Strabo: "Among all the tribes, generally speaking, there are three classes of men held in special honor: The Bards, the Vates, and the Druids" and again "The Bards are singers and poets; the Vates, interpreters of sacrifice and natural philosophers; while the Druids, in addition to the science of nature, study also moral philosophy."
Julius Caesar: [they have] much knowledge of the stars and their motion, of the size of the world and of the earth, of natural philosophy [physics].
"The Druids officiate at the worship of the Gods, regulate public and private sacrifices, and give rulings on all religious questions" and "they act as judges in practically all disputes whether between tribes or between individuals,..."
The Druids also setup "colleges" to which the nobles and those wishing to become druids would go to study. Caesar informs us: "The Druidic doctrine is believed to have been found existing in Britain and thence imported to Gaul; even today those who want to make a profound study of it generally go to Britain for the purpose."
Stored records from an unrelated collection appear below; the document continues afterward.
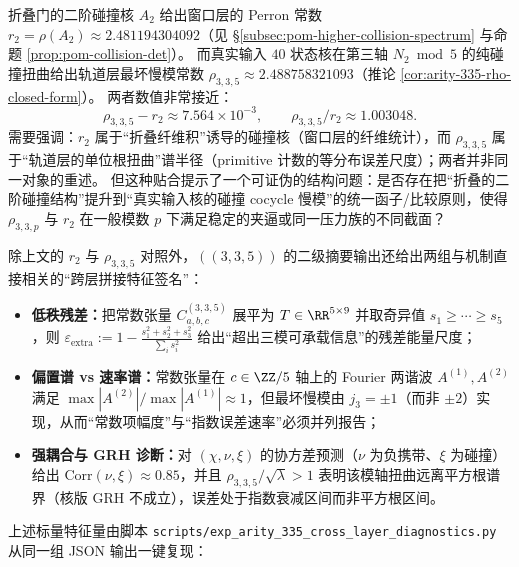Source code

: \begin{remark}\label{rem:arity-335-r2-vs-rho}
折叠门的二阶碰撞核 \(A_2\) 给出窗口层的 Perron 常数 \(r_2=\rho(A_2)\approx 2.481194304092\)（见 \S\ref{subsec:pom-higher-collision-spectrum} 与命题 \ref{prop:pom-collision-det}）。
而真实输入 \(40\) 状态核在第三轴 \(N_2\bmod 5\) 的纯碰撞扭曲给出轨道层最坏慢模常数 \(\rho_{3,3,5}\approx 2.488758321093\)（推论 \ref{cor:arity-335-rho-closed-form}）。
两者数值非常接近：
\[
\rho_{3,3,5}-r_2\approx 7.564\times 10^{-3},
\qquad
\rho_{3,3,5}/r_2\approx 1.003048.
\]
需要强调：\(r_2\) 属于“折叠纤维积”诱导的碰撞核（窗口层的纤维统计），而 \(\rho_{3,3,5}\) 属于“轨道层的单位根扭曲”谱半径（primitive 计数的等分布误差尺度）；两者并非同一对象的重述。
但这种贴合提示了一个可证伪的结构问题：是否存在把“折叠的二阶碰撞结构”提升到“真实输入核的碰撞 cocycle 慢模”的统一函子/比较原则，使得 \(\rho_{3,3,p}\) 与 \(r_2\) 在一般模数 \(p\) 下满足稳定的夹逼或同一压力族的不同截面？
\end{remark}

\begin{remark}\label{rem:arity-335-cross-layer-diagnostics}
除上文的 \(r_2\) 与 \(\rho_{3,3,5}\) 对照外，\(((3,3,5))\) 的二级摘要输出还给出两组与机制直接相关的“跨层拼接特征签名”：
\begin{itemize}
  \item \textbf{低秩残差：}把常数张量 \(C^{(3,3,5)}_{a,b,c}\) 展平为 \(T\in\RR^{5\times 9}\) 并取奇异值 \(s_1\ge\cdots\ge s_5\)，则
  \(
  \varepsilon_{\mathrm{extra}}
  :=1-\frac{s_1^2+s_2^2+s_3^2}{\sum_i s_i^2}
  \)
  给出“超出三模可承载信息”的残差能量尺度；
  \item \textbf{偏置谱 vs 速率谱：}常数张量在 \(c\in\ZZ/5\) 轴上的 Fourier 两谐波 \(A^{(1)},A^{(2)}\) 满足 \(\max|A^{(2)}|/\max|A^{(1)}|\approx 1\)，但最坏慢模由 \(j_3=\pm 1\)（而非 \(\pm 2\)）实现，从而“常数项幅度”与“指数误差速率”必须并列报告；
  \item \textbf{强耦合与 GRH 诊断：}对 \((\chi,\nu,\xi)\) 的协方差预测（\(\nu\) 为负携带、\(\xi\) 为碰撞）给出 \(\mathrm{Corr}(\nu,\xi)\approx 0.85\)，并且 \(\rho_{3,3,5}/\sqrt{\lambda}>1\) 表明该模轴扭曲远离平方根谱界（核版 GRH 不成立），误差处于指数衰减区间而非平方根区间。
\end{itemize}
上述标量特征量由脚本 \texttt{scripts/exp\_arity\_335\_cross\_layer\_diagnostics.py} 从同一组 JSON 输出一键复现：


\end{remark}

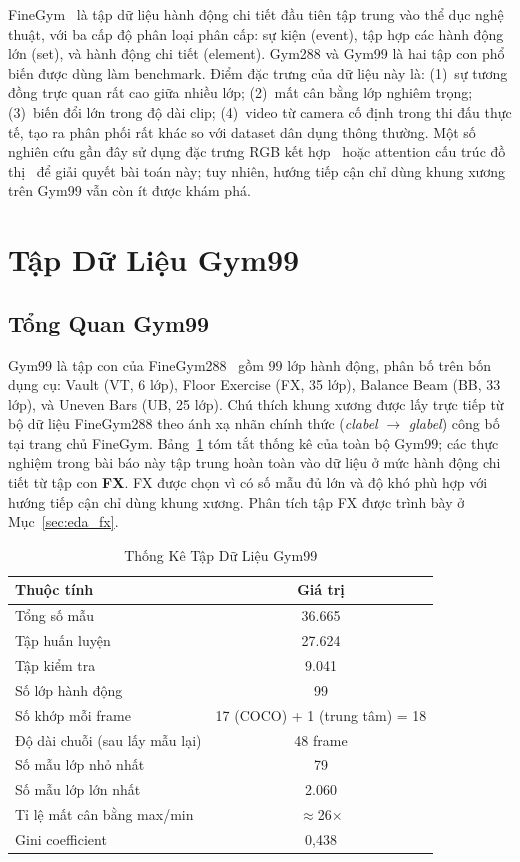 \documentclass[conference]{IEEEtran}
\begin{document}
FineGym~\cite{shao2020finegym} là tập dữ liệu hành động chi tiết đầu
tiên tập trung vào thể dục nghệ thuật, với ba cấp độ phân loại phân
cấp: sự kiện (event), tập hợp các hành động lớn (set), và hành động chi tiết (element). Gym288
và Gym99 là hai tập con phổ biến được dùng làm benchmark. Điểm đặc
trưng của dữ liệu này là: (1)~sự tương đồng trực quan rất cao giữa
nhiều lớp; (2)~mất cân bằng lớp nghiêm trọng; (3)~biến đổi lớn trong
độ dài clip; (4)~video từ camera cố định trong thi đấu thực tế, tạo ra
phân phối rất khác so với dataset dân dụng thông thường. Một số nghiên
cứu gần đây sử dụng đặc trưng RGB kết hợp~\cite{shao2020finegym} hoặc
attention cấu trúc đồ thị~\cite{zhou2023learning} để giải quyết bài
toán này; tuy nhiên, hướng tiếp cận chỉ dùng khung xương trên Gym99
vẫn còn ít được khám phá.

\section{Tập Dữ Liệu Gym99}
\label{sec:dataset}

\subsection{Tổng Quan Gym99}

Gym99 là tập con của FineGym288~\cite{shao2020finegym} gồm 99 lớp hành
động, phân bố trên bốn dụng cụ: Vault (VT, 6 lớp), Floor Exercise
(FX, 35 lớp), Balance Beam (BB, 33 lớp), và Uneven Bars (UB, 25 lớp).
Chú thích khung xương được lấy trực tiếp từ bộ dữ liệu FineGym288 theo
ánh xạ nhãn chính thức (\textit{clabel} $\to$ \textit{glabel}) công bố
tại trang chủ FineGym. Bảng~\ref{tab:gym99_stats} tóm tắt thống kê của
toàn bộ Gym99; các thực nghiệm trong bài báo này tập trung hoàn toàn
vào dữ liệu ở mức hành động chi tiết từ tập con \textbf{FX}. FX được chọn vì có số mẫu 
đủ lớn và độ khó phù hợp với hướng tiếp cận chỉ dùng khung xương. Phân tích tập FX được trình bày ở Mục~\ref{sec:eda_fx}.

\begin{table}[!t]
\caption{Thống Kê Tập Dữ Liệu Gym99}
\label{tab:gym99_stats}
\centering
\begin{tabular}{lc}
\toprule
Thuộc tính & Giá trị \\
\midrule
Tổng số mẫu             & 36.665 \\
Tập huấn luyện          & 27.624 \\
Tập kiểm tra            & 9.041  \\
Số lớp hành động        & 99     \\
Số khớp mỗi frame       & 17 (COCO) + 1 (trung tâm) = 18 \\
Độ dài chuỗi (sau lấy mẫu lại) & 48 frame \\
Số mẫu lớp nhỏ nhất     & 79     \\
Số mẫu lớp lớn nhất     & 2.060  \\
Tỉ lệ mất cân bằng max/min & $\approx$26$\times$ \\
Gini coefficient        & 0,438  \\
\bottomrule
\end{tabular}
\end{table}
\end{document}
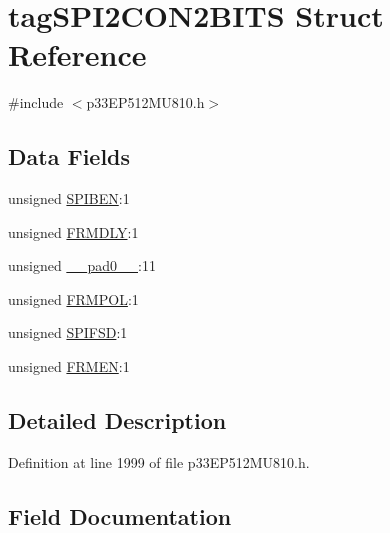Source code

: \hypertarget{structtag_s_p_i2_c_o_n2_b_i_t_s}{}\section{tag\+S\+P\+I2\+C\+O\+N2\+B\+I\+TS Struct Reference}
\label{structtag_s_p_i2_c_o_n2_b_i_t_s}


{\ttfamily \#include $<$p33\+E\+P512\+M\+U810.\+h$>$}

\subsection*{Data Fields}
\begin{DoxyCompactItemize}
\item 
unsigned \hyperlink{structtag_s_p_i2_c_o_n2_b_i_t_s_a48f1b49d7589da2ee8c38cd6d820a542}{S\+P\+I\+B\+EN}\+:1
\item 
unsigned \hyperlink{structtag_s_p_i2_c_o_n2_b_i_t_s_abc2e71af924cda26b91c8945dc68c1d4}{F\+R\+M\+D\+LY}\+:1
\item 
unsigned \hyperlink{structtag_s_p_i2_c_o_n2_b_i_t_s_adf71f3d8410c1f1dbbc96680a92c49af}{\+\_\+\+\_\+pad0\+\_\+\+\_\+}\+:11
\item 
unsigned \hyperlink{structtag_s_p_i2_c_o_n2_b_i_t_s_a3f77b33ab0ae8182d247d8a75ce9795f}{F\+R\+M\+P\+OL}\+:1
\item 
unsigned \hyperlink{structtag_s_p_i2_c_o_n2_b_i_t_s_aeb3b552a9f7c25bc1ae09655904e34cc}{S\+P\+I\+F\+SD}\+:1
\item 
unsigned \hyperlink{structtag_s_p_i2_c_o_n2_b_i_t_s_a312bafba1b24944c8dfc39323e8fd4e9}{F\+R\+M\+EN}\+:1
\end{DoxyCompactItemize}


\subsection{Detailed Description}


Definition at line 1999 of file p33\+E\+P512\+M\+U810.\+h.



\subsection{Field Documentation}
\mbox{\label{structtag_s_p_i2_c_o_n2_b_i_t_s_adf71f3d8410c1f1dbbc96680a92c49af}} 
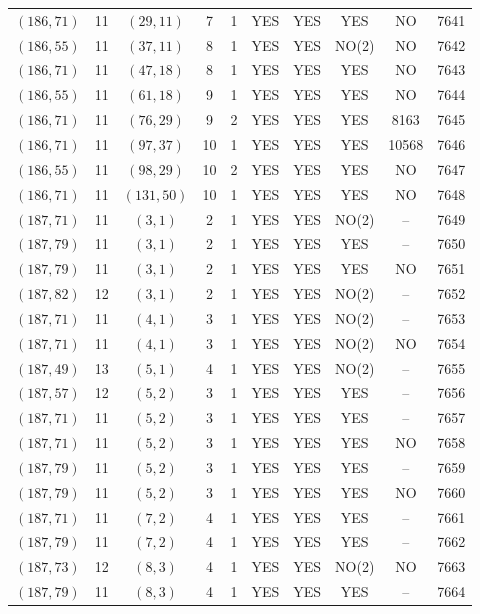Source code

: \begin{longtable}{|c|c|c|c|c|c|c|c|c|c|}
$(186, 71)$ & 11 & $(29, 11)$ & 7 & 1 & YES & YES & YES & NO & 7641\\
$(186, 55)$ & 11 & $(37, 11)$ & 8 & 1 & YES & YES & NO(2) & NO & 7642\\
$(186, 71)$ & 11 & $(47, 18)$ & 8 & 1 & YES & YES & YES & NO & 7643\\
$(186, 55)$ & 11 & $(61, 18)$ & 9 & 1 & YES & YES & YES & NO & 7644\\
$(186, 71)$ & 11 & $(76, 29)$ & 9 & 2 & YES & YES & YES & 8163 & 7645\\
$(186, 71)$ & 11 & $(97, 37)$ & 10 & 1 & YES & YES & YES & 10568 & 7646\\
$(186, 55)$ & 11 & $(98, 29)$ & 10 & 2 & YES & YES & YES & NO & 7647\\
$(186, 71)$ & 11 & $(131, 50)$ & 10 & 1 & YES & YES & YES & NO & 7648\\
$(187, 71)$ & 11 & $(3, 1)$ & 2 & 1 & YES & YES & NO(2) & -- & 7649\\
$(187, 79)$ & 11 & $(3, 1)$ & 2 & 1 & YES & YES & YES & -- & 7650\\
$(187, 79)$ & 11 & $(3, 1)$ & 2 & 1 & YES & YES & YES & NO & 7651\\
$(187, 82)$ & 12 & $(3, 1)$ & 2 & 1 & YES & YES & NO(2) & -- & 7652\\
$(187, 71)$ & 11 & $(4, 1)$ & 3 & 1 & YES & YES & NO(2) & -- & 7653\\
$(187, 71)$ & 11 & $(4, 1)$ & 3 & 1 & YES & YES & NO(2) & NO & 7654\\
$(187, 49)$ & 13 & $(5, 1)$ & 4 & 1 & YES & YES & NO(2) & -- & 7655\\
$(187, 57)$ & 12 & $(5, 2)$ & 3 & 1 & YES & YES & YES & -- & 7656\\
$(187, 71)$ & 11 & $(5, 2)$ & 3 & 1 & YES & YES & YES & -- & 7657\\
$(187, 71)$ & 11 & $(5, 2)$ & 3 & 1 & YES & YES & YES & NO & 7658\\
$(187, 79)$ & 11 & $(5, 2)$ & 3 & 1 & YES & YES & YES & -- & 7659\\
$(187, 79)$ & 11 & $(5, 2)$ & 3 & 1 & YES & YES & YES & NO & 7660\\
$(187, 71)$ & 11 & $(7, 2)$ & 4 & 1 & YES & YES & YES & -- & 7661\\
$(187, 79)$ & 11 & $(7, 2)$ & 4 & 1 & YES & YES & YES & -- & 7662\\
$(187, 73)$ & 12 & $(8, 3)$ & 4 & 1 & YES & YES & NO(2) & NO & 7663\\
$(187, 79)$ & 11 & $(8, 3)$ & 4 & 1 & YES & YES & YES & -- & 7664\\

\end{longtable}
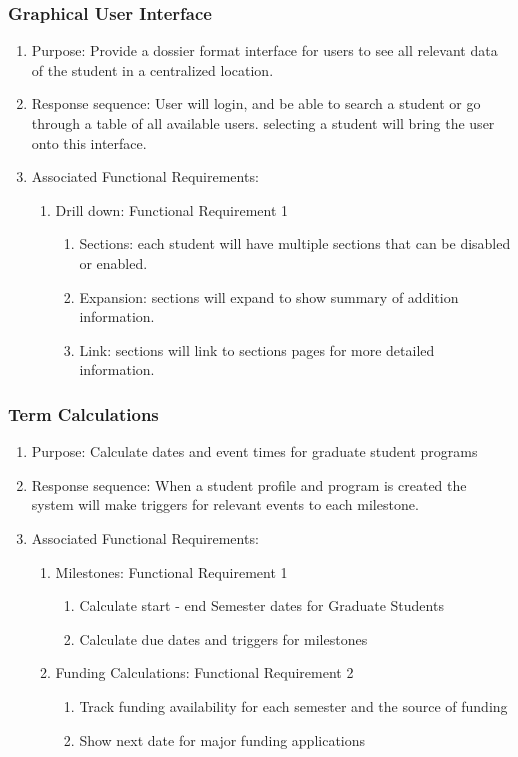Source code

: \documentclass{journal}
\begin{document}
\subsubsection{Graphical User Interface}
\begin{enumerate}
\item Purpose: Provide a dossier format interface for users to see all relevant data of the student in a centralized location.
\item Response sequence: User will login, and be able to search a student or go through a table of all available users. selecting a student will bring the user onto this interface.
\item Associated Functional Requirements:
\begin{enumerate}
\item Drill down: Functional Requirement 1
\begin{enumerate}
\item Sections: each student will have multiple sections that can be disabled or enabled.
\item Expansion: sections will expand to show summary of addition information.
\item Link: sections will link to sections pages for more detailed information.
\end{enumerate}
\end{enumerate}
\end{enumerate}
\subsubsection{Term Calculations}
\begin{enumerate}
\item Purpose: Calculate dates and event times for graduate student programs 
\item Response sequence: When a student profile and program is created the system will make triggers for relevant events to each milestone.
\item Associated Functional Requirements:
\begin{enumerate}
\item Milestones: Functional Requirement 1
\begin{enumerate}
\item Calculate start - end  Semester dates for Graduate Students
\item Calculate due dates and triggers for milestones
\end{enumerate}
\item Funding Calculations: Functional Requirement 2
\begin{enumerate}
\item Track funding availability for each semester and the source of funding
\item Show next date for major funding applications
\end{enumerate}
\end{enumerate}
\end{enumerate}
\end{document}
The Druids didn't record their lore in writing because as Caesar again informs us: "The druids believe that their religion forbids them to commit their teaching to writing, although for most other purposes, such as public and private accounts, the Gauls use the Greek alphabet. But I imagine that this rule was originally established for another reason- because they did not want their doctrine to become public property, and in order to prevent their
pupils from relying on the written word and neglecting to train their memories; for it is usually found that when people have the help of texts, they are less diligent in learning by heart, and let their memories rust."
Records From Irish Monks
Because of the Druids considerable knowledge and the high international reputation of Irish scholarship, the Christian Church of the times found necessary to send missionaries of the highest intellectual calibre. So much for ignorant pagan savages *S*
These Irish monks were intrigued and captivated by Celtic Oral traditions and recorded a vast amount of Celtic lore. There may have been some books and manuscripts before then, but these are lost to us, if they existed at all.
We have some written records from Ireland and Wales that can help us see into the druid mind. This great body of lore was recorded by Christian scribes who were not bound by the Druid prohibition against writing. They contain a Christian outlook and veneer thus the Druids role in Irish mythology appear mainly as wizards, masters of the supernatural arts, instead of merely learned men. Though these medieval manuscripts were written and edited by Christian monks, much wisdom yet remains there.
It is through poetry and Song that much Druidic wisdom is communicated, it is well to examine the poems that the Old Celts used to make. The magic poetry of the Druids was so inseparable from the narrative of their stories that many fragments have survived the translation simply because the wisdom and mysteries were "encoded" within.
Celtic Christianity and Druidism
Celtic Christianity is a unique and beautiful blend of Christianity and Druidism formed during the Dark Ages. Saint Columba is said to have first spoken the famous prayer "Mo Drui, Mac De", My Druid, Son of God, as if identifying rather than contrasting the old and the new religions.
One unique feature of the Celtic church was the cut of the tonsure, which was bald in the front and long in the back, unlike the Benedictine tonsure, which is short all around with a bald spot in the center.
The Celtic Christian art of illuminated manuscripts, such as the beautiful Book of Kells, is another uniquely Celtic contribution to Christianity. Its symbol is the Celtic Cross, a cross with a circle around its center.
The Druids who converted to Christianity believed that both they and their tradition were redeemed and fulfilled within Christianity. The whole person was addressed, the rational being and the intuitive being. The Christ was seen as the meaning and fulfillment of history and mythology.